My favorite meal here is lunch. I usually start with the
matzo-ball soup (the waiter shouts "cuppa matz"), its broth
laced with diced carrots, shreds of chicken and one huge
dense ball (a sinker, not a floater). I'll always try Mother's
mac-and-cheese du jour. A favorite comes with ham, mushrooms
and really gooey Swiss cheese. On the plate it looks like
authentic penne di carne al funghi, but it miraculously
tastes like the best old-fashioned mac and gooey swiss cheese
you've ever had.
Everything is made from scratch at Mother's, and tastes
it. Pierogi, little potato-filled dumplings, come with a
compote of sautéed and caramelized onions as well
as the traditional sour cream. The meatloaf sandwich (meatloaf
must be the universal transcendental signifier of comfort
food) is a bit overdone for my taste; Schroeder, like any
good mother, fears E. coli and cooks the hell out of her
chopped meat. But this works perfectly well with the pot
roast, smothered in gravy and served with potatoes that
are hardly cumulus-cloud airy but have a genuine chunky
feel to remind you that skins come on those spuds.
The gravy in the chicken and dumplings is rich, yellow
and smooth; it was a favorite Sunday dinner in the 19th
century, so we might excuse the broth for being unfashionably
thick. The chicken is beautifully tender and tasty, and
the dish will take you back to the South. Terrific corn
bread comes along for authentic sopping.
You'll always find several slow-cooked, long-simmered dishes,
such as braised chicken in red wine and a number of stews,
on the menu.
Mother's does wonderful things with mushrooms, especially
an appetizer of thinly sliced grilled portobellos on a wild
green salad. One might skip the fried calamari, however;
it strikes me as a decidedly unmatriarchal matter, though
my dinner partner allowed as how even squids have mothers.

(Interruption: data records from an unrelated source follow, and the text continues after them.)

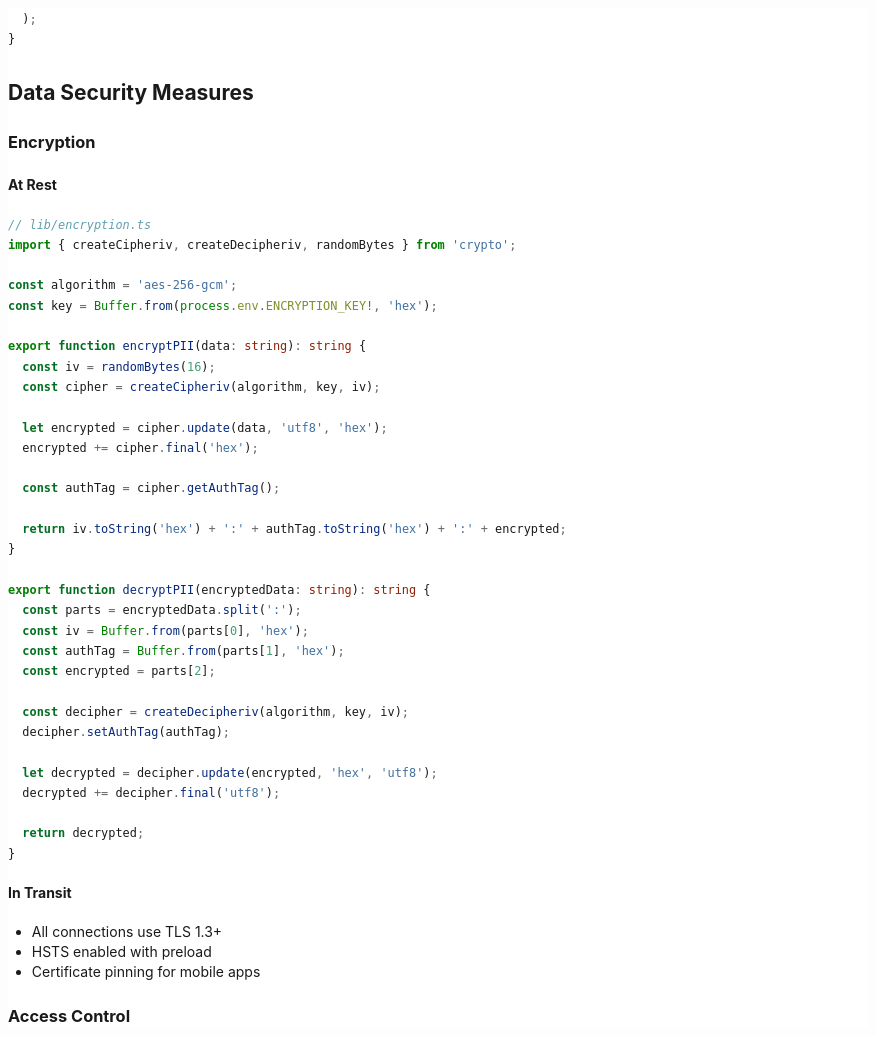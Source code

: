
 ```typescript
  );
}
```

## Data Security Measures

### Encryption

#### At Rest
```typescript
// lib/encryption.ts
import { createCipheriv, createDecipheriv, randomBytes } from 'crypto';

const algorithm = 'aes-256-gcm';
const key = Buffer.from(process.env.ENCRYPTION_KEY!, 'hex');

export function encryptPII(data: string): string {
  const iv = randomBytes(16);
  const cipher = createCipheriv(algorithm, key, iv);
  
  let encrypted = cipher.update(data, 'utf8', 'hex');
  encrypted += cipher.final('hex');
  
  const authTag = cipher.getAuthTag();
  
  return iv.toString('hex') + ':' + authTag.toString('hex') + ':' + encrypted;
}

export function decryptPII(encryptedData: string): string {
  const parts = encryptedData.split(':');
  const iv = Buffer.from(parts[0], 'hex');
  const authTag = Buffer.from(parts[1], 'hex');
  const encrypted = parts[2];
  
  const decipher = createDecipheriv(algorithm, key, iv);
  decipher.setAuthTag(authTag);
  
  let decrypted = decipher.update(encrypted, 'hex', 'utf8');
  decrypted += decipher.final('utf8');
  
  return decrypted;
}
```

#### In Transit
- All connections use TLS 1.3+
- HSTS enabled with preload
- Certificate pinning for mobile apps

### Access Control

Desserts shine here. The coconut cream pie has a satisfying
fudge crust and billows with light and frothy whipped cream.
Best of all is the Mascarpone rice pudding, as good a version
of the classic as I've tasted; my mother tried hard but
somehow never managed the silken luster of this version--but
then my mother might have thought a mascarpone was an Italian
racing car. You get a few little cookies as a bonus, but
you might order a plateful--the best chocolate and shortcake
cookies around come from Mother's bakery.
It may seem odd to go out for the kind of food you're supposed
to be able to make yourself, but in this era such domestic
expectations have long since disappeared. We have to look
to our grandmothers, or to places like this wonderful new
anti-experiment experiment. We salute Mother's for its revivalist
idea and its dedication to honest, down-to-earth cooking.
And one more grace note: The waitress never asks you what
label of bottled water you'd like with dinner.